Bette Otto-Bliesner

Bette Otto-Bliesner
Bette Otto-Bliesner received her M.S. and Ph.D. in meteorology from the University of Wisconsin, Madison. She is a senior scientist at the National Center for Atmospheric Research (NCAR) in Boulder Colorado. Her research is focused on using computer-based models of Earth’s climate to investigate past climate change and climate variability across a wide range of time scales.

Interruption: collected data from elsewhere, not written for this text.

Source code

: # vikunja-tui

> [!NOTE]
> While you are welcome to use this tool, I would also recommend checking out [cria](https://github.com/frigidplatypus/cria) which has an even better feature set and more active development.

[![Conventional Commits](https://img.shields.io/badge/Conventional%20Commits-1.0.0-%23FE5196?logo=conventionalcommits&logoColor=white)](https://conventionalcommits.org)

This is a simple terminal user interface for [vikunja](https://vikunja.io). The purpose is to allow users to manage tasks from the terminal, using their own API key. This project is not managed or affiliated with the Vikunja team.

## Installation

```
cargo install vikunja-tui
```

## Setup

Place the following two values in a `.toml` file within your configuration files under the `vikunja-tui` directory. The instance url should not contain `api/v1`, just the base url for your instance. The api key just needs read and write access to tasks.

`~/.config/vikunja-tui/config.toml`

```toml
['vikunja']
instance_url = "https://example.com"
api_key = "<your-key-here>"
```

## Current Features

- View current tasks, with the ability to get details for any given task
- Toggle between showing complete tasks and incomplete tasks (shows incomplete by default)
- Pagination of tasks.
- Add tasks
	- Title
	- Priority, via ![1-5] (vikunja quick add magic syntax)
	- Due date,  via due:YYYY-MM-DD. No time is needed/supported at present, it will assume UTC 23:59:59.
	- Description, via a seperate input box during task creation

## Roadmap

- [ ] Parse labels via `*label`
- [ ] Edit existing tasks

Otto-Bliesner is particularly interested in climate change forced naturally over the glacial-interglacial cycles of the last million years.
She serves on the Scientific Steering Committees for the International Geosphere- Biosphere Programme (IGBP) Past Global Changes (PAGES) and the Paleoclimate Modeling Intercomparison Project PMIP2. She was a lead author for “Chapter 6, Paleoclimate,” of the IPCC Fourth Assessment Report, which received the Nobel Peace Prize in 2008 and a committee member for the National Academy of Sciences report on “Surface Temperature Reconstructions for the Past 1000-2000 Years: Synthesis of Current Understanding and Challenges for the Future.”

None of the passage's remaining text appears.